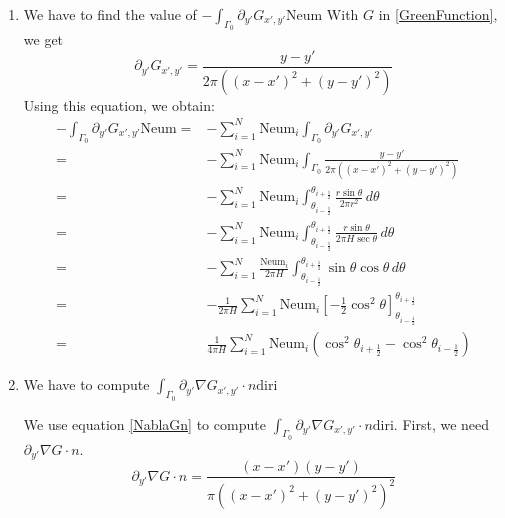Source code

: \documentclass[a4paper,12pt]{article}
\newcommand{\integ}[3]{%
\ensuremath{\displaystyle{\int^{#2}_{#1} #3}}}
\begin{document}
\begin{enumerate}
 \item We have to find the value of $-\integ{\Gamma_0}{}{\partial_{y'} G_{x',y'} \text{Neum}}$
With $G$ in \ref{GreenFunction}, we get
\[
 \partial_{y'}G_{x',y'}=\frac{y-y'}{2\pi \left((x-x')^2+(y-y')^2\right)}
\]
Using this equation, we obtain:
\begin{align}
 -\integ{\Gamma_0}{}{\partial_{y'} G_{x',y'} \text{Neum}}=&-\sum\limits_{i=1}^N \text{Neum}_i \integ{\Gamma_0}{}{\partial_{y'} G_{x',y'}}\\
=&-\sum\limits_{i=1}^N \text{Neum}_i \integ{\Gamma_0}{}{\frac{y-y'}{2\pi \left((x-x')^2+(y-y')^2\right)}}\\
=&-\sum\limits_{i=1}^N \text{Neum}_i \integ{\theta_{i-\frac{1}{2}}}{\theta_{i+\frac{1}{2}}}{\frac{r \sin\theta}{2\pi r^2} \, d\theta}\\
=&-\sum\limits_{i=1}^N \text{Neum}_i \integ{\theta_{i-\frac{1}{2}}}{\theta_{i+\frac{1}{2}}}{\frac{r \sin\theta}{2\pi H \sec\theta} \, d\theta}\\
=&-\sum\limits_{i=1}^N \frac{\text{Neum}_i }{2\pi H}\integ{\theta_{i-\frac{1}{2}}}{\theta_{i+\frac{1}{2}}}{\sin\theta\cos\theta \, d\theta}\\
=&-\frac{1}{2\pi H}\sum\limits_{i=1}^N \text{Neum}_i \left[ -\frac{1}{2} \cos^2\theta \right]_{\theta_{i-\frac{1}{2}}}^{\theta_{i+\frac{1}{2}}}\\
=&\frac{1}{4\pi H}\sum\limits_{i=1}^N \text{Neum}_i \left(\cos^2\theta_{i+\frac{1}{2}}-\cos^2\theta_{i-\frac{1}{2}}\right)\label{intPartialGy}
\end{align}

\item We have to compute $\integ{\Gamma_0}{}{\partial_{y'}\nabla G_{x',y'} \cdot n \text{diri}}$

We use equation \ref{NablaGn} to compute $\integ{\Gamma_0}{}{\partial_{y'}\nabla G_{x',y'} \cdot n \text{diri}}$. First, we need $\partial_{y'}\nabla G\cdot n$.
\begin{equation}
 \partial_{y'} \nabla G\cdot n=\frac{(x-x')(y-y')}{\pi \left( (x-x')^2+(y-y')^2\right)^2}
\end{equation}


\end{enumerate}
\end{document}
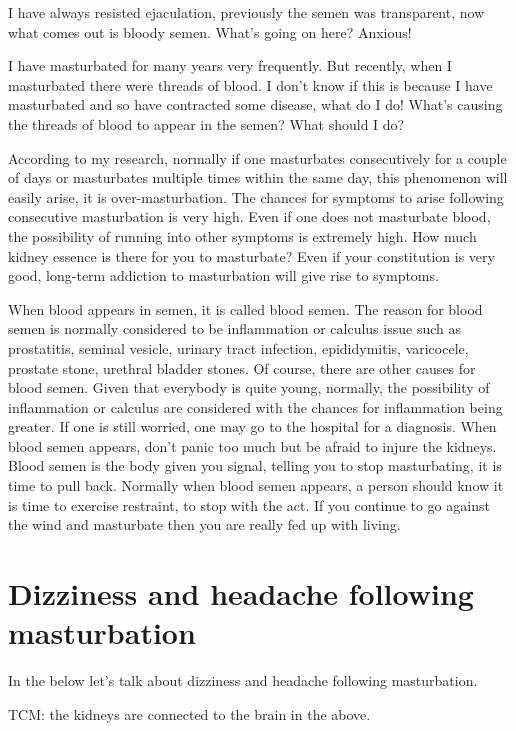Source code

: \documentclass[
]{book}
\begin{document}
I have always resisted ejaculation, previously the semen was transparent, now what comes out is bloody semen. What's going on here? Anxious!

I have masturbated for many years very frequently. But recently, when I masturbated there were threads of blood. I don't know if this is because I have masturbated and so have contracted some disease, what do I do! What's causing the threads of blood to appear in the semen? What should I do?

According to my research, normally if one masturbates consecutively for a couple of days or masturbates multiple times within the same day, this phenomenon will easily arise, it is over-masturbation. The chances for symptoms to arise following consecutive masturbation is very high. Even if one does not masturbate blood, the possibility of running into other symptoms is extremely high. How much kidney essence is there for you to masturbate? Even if your constitution is very good, long-term addiction to masturbation will give rise to symptoms.

When blood appears in semen, it is called blood semen. The reason for blood semen is normally considered to be inflammation or calculus issue such as prostatitis, seminal vesicle, urinary tract infection, epididymitis, varicocele, prostate stone, urethral bladder stones. Of course, there are other causes for blood semen. Given that everybody is quite young, normally, the possibility of inflammation or calculus are considered with the chances for inflammation being greater. If one is still worried, one may go to the hospital for a diagnosis. When blood semen appears, don't panic too much but be afraid to injure the kidneys. Blood semen is the body given you signal, telling you to stop masturbating, it is time to pull back. Normally when blood semen appears, a person should know it is time to exercise restraint, to stop with the act. If you continue to go against the wind and masturbate then you are really fed up with living.

\hypertarget{dizziness-and-headache-following-masturbation}{%
\section{Dizziness and headache following masturbation}\label{dizziness-and-headache-following-masturbation}}

In the below let's talk about dizziness and headache following masturbation.

TCM: the kidneys are connected to the brain in the above.
\end{document}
▬▬▬▬▬▬
_Exercise aim:_ Please set the records down again exactly as written. The pictures should not be included.

_Response area:_
Source code

: \documentclass[a4paper,12pt]{article}
\newcommand{\integ}[3]{%
\ensuremath{\displaystyle{\int^{#2}_{#1} #3}}}
\begin{document}
\begin{enumerate}
 \item We have to find the value of $-\integ{\Gamma_0}{}{\partial_{y'} G_{x',y'} \text{Neum}}$
With $G$ in \ref{GreenFunction}, we get
\[
 \partial_{y'}G_{x',y'}=\frac{y-y'}{2\pi \left((x-x')^2+(y-y')^2\right)}
\]
Using this equation, we obtain:
\begin{align}
 -\integ{\Gamma_0}{}{\partial_{y'} G_{x',y'} \text{Neum}}=&-\sum\limits_{i=1}^N \text{Neum}_i \integ{\Gamma_0}{}{\partial_{y'} G_{x',y'}}\\
=&-\sum\limits_{i=1}^N \text{Neum}_i \integ{\Gamma_0}{}{\frac{y-y'}{2\pi \left((x-x')^2+(y-y')^2\right)}}\\
=&-\sum\limits_{i=1}^N \text{Neum}_i \integ{\theta_{i-\frac{1}{2}}}{\theta_{i+\frac{1}{2}}}{\frac{r \sin\theta}{2\pi r^2} \, d\theta}\\
=&-\sum\limits_{i=1}^N \text{Neum}_i \integ{\theta_{i-\frac{1}{2}}}{\theta_{i+\frac{1}{2}}}{\frac{r \sin\theta}{2\pi H \sec\theta} \, d\theta}\\
=&-\sum\limits_{i=1}^N \frac{\text{Neum}_i }{2\pi H}\integ{\theta_{i-\frac{1}{2}}}{\theta_{i+\frac{1}{2}}}{\sin\theta\cos\theta \, d\theta}\\
=&-\frac{1}{2\pi H}\sum\limits_{i=1}^N \text{Neum}_i \left[ -\frac{1}{2} \cos^2\theta \right]_{\theta_{i-\frac{1}{2}}}^{\theta_{i+\frac{1}{2}}}\\
=&\frac{1}{4\pi H}\sum\limits_{i=1}^N \text{Neum}_i \left(\cos^2\theta_{i+\frac{1}{2}}-\cos^2\theta_{i-\frac{1}{2}}\right)\label{intPartialGy}
\end{align}

\item We have to compute $\integ{\Gamma_0}{}{\partial_{y'}\nabla G_{x',y'} \cdot n \text{diri}}$

We use equation \ref{NablaGn} to compute $\integ{\Gamma_0}{}{\partial_{y'}\nabla G_{x',y'} \cdot n \text{diri}}$. First, we need $\partial_{y'}\nabla G\cdot n$.
\begin{equation}
 \partial_{y'} \nabla G\cdot n=\frac{(x-x')(y-y')}{\pi \left( (x-x')^2+(y-y')^2\right)^2}
\end{equation}


\end{enumerate}
\end{document}
Source code

: \documentclass[
]{book}
\begin{document}
I have always resisted ejaculation, previously the semen was transparent, now what comes out is bloody semen. What's going on here? Anxious!

I have masturbated for many years very frequently. But recently, when I masturbated there were threads of blood. I don't know if this is because I have masturbated and so have contracted some disease, what do I do! What's causing the threads of blood to appear in the semen? What should I do?

According to my research, normally if one masturbates consecutively for a couple of days or masturbates multiple times within the same day, this phenomenon will easily arise, it is over-masturbation. The chances for symptoms to arise following consecutive masturbation is very high. Even if one does not masturbate blood, the possibility of running into other symptoms is extremely high. How much kidney essence is there for you to masturbate? Even if your constitution is very good, long-term addiction to masturbation will give rise to symptoms.

When blood appears in semen, it is called blood semen. The reason for blood semen is normally considered to be inflammation or calculus issue such as prostatitis, seminal vesicle, urinary tract infection, epididymitis, varicocele, prostate stone, urethral bladder stones. Of course, there are other causes for blood semen. Given that everybody is quite young, normally, the possibility of inflammation or calculus are considered with the chances for inflammation being greater. If one is still worried, one may go to the hospital for a diagnosis. When blood semen appears, don't panic too much but be afraid to injure the kidneys. Blood semen is the body given you signal, telling you to stop masturbating, it is time to pull back. Normally when blood semen appears, a person should know it is time to exercise restraint, to stop with the act. If you continue to go against the wind and masturbate then you are really fed up with living.

\hypertarget{dizziness-and-headache-following-masturbation}{%
\section{Dizziness and headache following masturbation}\label{dizziness-and-headache-following-masturbation}}

In the below let's talk about dizziness and headache following masturbation.

TCM: the kidneys are connected to the brain in the above.
\end{document}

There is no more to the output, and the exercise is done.